Besuch der Jungen Oper beeindruckte

20
Die Schülerinnen und Schüler der Wilhelm-Busch-Realschule erlebten eine besondere Opernaufführung. (Foto: Schule)

Die Klasse 7b der Wilhelm-Busch-Realschule besuchte mit Herrn Wolters und Frau Gudd die Kinderoper „Romeo und Zeliha“ in Dortmund.

Die Geschichte ist an „Romeo und Julia“ angelehnt, die William Shakespeare 1597 schrieb.

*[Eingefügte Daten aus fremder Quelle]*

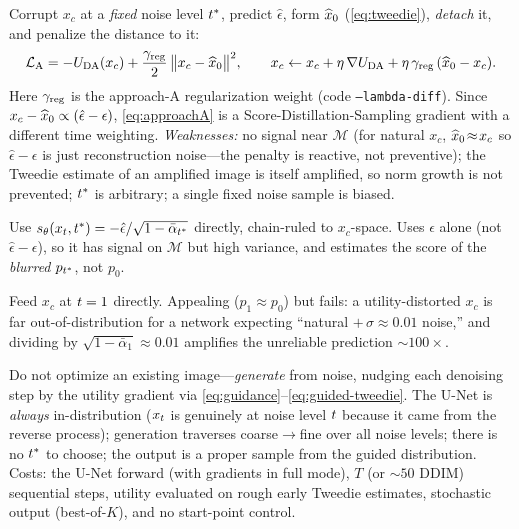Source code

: \begin{description}[leftmargin=1.6em,itemsep=2pt,topsep=2pt]
  \item[A --- L$_2$ penalty toward the Tweedie estimate.] Corrupt $x_{c}$ at a
        \emph{fixed} noise level $\dt^{*}$, predict $\hat\epsilon$, form $\xhat$
        (\eqref{eq:tweedie}), \emph{detach} it, and penalize the distance to it:
        \begin{equation}
        \mathcal{L}_{\mathrm{A}}=-\Uda(x_{c})+\frac{\greg}{2}\,
           \big\lVert x_{c}-\xhat\big\rVert^{2},
        \qquad
        x_{c}\leftarrow x_{c}+\eta\,\nabla\Uda+\eta\,\greg\,(\xhat-x_{c}).
        \label{eq:approachA}
        \end{equation}
        Here $\greg$ is the approach-A regularization weight (code
        \texttt{--lambda-diff}). Since $x_{c}-\xhat\propto(\hat\epsilon-\epsilon)$,
        \eqref{eq:approachA} is a Score-Distillation-Sampling gradient with a
        different time weighting. \emph{Weaknesses:} no signal near $\mathcal{M}$
        (for natural $x_{c}$, $\xhat\!\approx\!x_{c}$ so $\hat\epsilon-\epsilon$ is
        just reconstruction noise---the penalty is reactive, not preventive); the
        Tweedie estimate of an amplified image is itself amplified, so norm growth
        is not prevented; $\dt^{*}$ is arbitrary; a single fixed noise sample is
        biased.
  \item[B --- direct score.] Use $\score(\xt,\dt^{*})=-\hat\epsilon/\sqrt{1-
        \bar\alpha_{\dt^{*}}}$ directly, chain-ruled to $x_{c}$-space. Uses
        $\hat\epsilon$ alone (not $\hat\epsilon-\epsilon$), so it has signal on
        $\mathcal{M}$ but high variance, and estimates the score of the
        \emph{blurred} $p_{\dt^{*}}$, not $p_{0}$.
  \item[C --- score without added noise.] Feed $x_{c}$ at $\dt=1$ directly.
        Appealing ($p_{1}\!\approx\!p_{0}$) but fails: a utility-distorted $x_{c}$
        is far out-of-distribution for a network expecting ``natural $+\,\sigma\!
        \approx\!0.01$ noise,'' and dividing by $\sqrt{1-\bar\alpha_{1}}\!\approx\!
        0.01$ amplifies the unreliable prediction $\sim\!100\times$.
  \item[D --- full guided reverse diffusion (\emph{adopted}).] Do not optimize an
        existing image---\emph{generate} from noise, nudging each denoising step
        by the utility gradient via \eqref{eq:guidance}--\eqref{eq:guided-tweedie}.
        The U-Net is \emph{always} in-distribution ($\xt$ is genuinely at noise
        level $\dt$ because it came from the reverse process); generation
        traverses coarse$\to$fine over all noise levels; there is no $\dt^{*}$ to
        choose; the output is a proper sample from the guided distribution. Costs:
        the U-Net forward (with gradients in full mode), $T$ (or $\sim\!50$ DDIM)
        sequential steps, utility evaluated on rough early Tweedie estimates,
        stochastic output (best-of-$K$), and no start-point control.
\end{description}


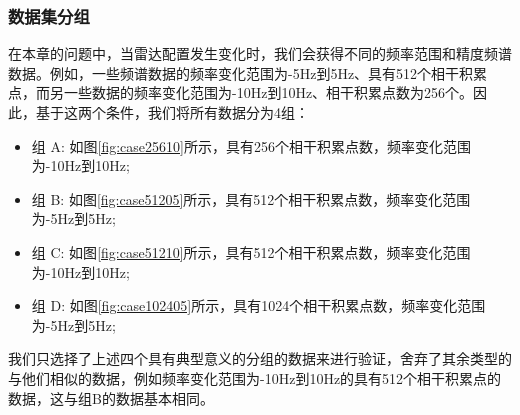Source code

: \subsubsection{数据集分组}
在本章的问题中，当雷达配置发生变化时，我们会获得不同的频率范围和精度频谱数据。例如，一些频谱数据的频率变化范围为-5Hz到5Hz、具有512个相干积累点，而另一些数据的频率变化范围为-10Hz到10Hz、相干积累点数为256个。因此，基于这两个条件，我们将所有数据分为4组：
\begin{itemize}
	\item 组 A: 如图\ref{fig:case25610}所示，具有256个相干积累点数，频率变化范围为-10Hz到10Hz;
	\item 组 B: 如图\ref{fig:case51205}所示，具有512个相干积累点数，频率变化范围为-5Hz到5Hz;
	\item 组 C: 如图\ref{fig:case51210}所示，具有512个相干积累点数，频率变化范围为-10Hz到10Hz;
	\item 组 D: 如图\ref{fig:case102405}所示，具有1024个相干积累点数，频率变化范围为-5Hz到5Hz;
\end{itemize}
我们只选择了上述四个具有典型意义的分组的数据来进行验证，舍弃了其余类型的与他们相似的数据，例如频率变化范围为-10Hz到10Hz的具有512个相干积累点的数据，这与组B的数据基本相同。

In „Romeo und Zeliha“ geht es um zwei verfeindete Familien, deren Kinder sich ineinander verlieben. Beide Familien haben eine Metzgerei. Sie veranstalten einen Wettstreit um das beste Lammkotelett. Zelihas Bruder gibt Zeliha einen Trank, der sie für vierundzwanzig Stunden schlafen lässt. Bevor dies geschieht, schreibt Zeliha einen Brief an Romeo, den er aber nie erhält. Als Romeo sie so leblos sieht, denkt er, sie ist tot und tötet sich. Als Zeliha aufwacht und Romeo tot neben sich liegen sieht, bringt auch sie sich um.

Nachdem wir unsere Plätze in der kleinen Oper eingenommen hatten, ging es los. Wir haben uns erschreckt, denn an der Wand hingen ein halbes Schwein und ein aufgeschnittenes Rind. Das sah sehr echt aus! Es hat uns beeindruckt, wie realistisch alles aussah, auch das Blut, nachdem Romeo sich mit dem Messer getötet hatte.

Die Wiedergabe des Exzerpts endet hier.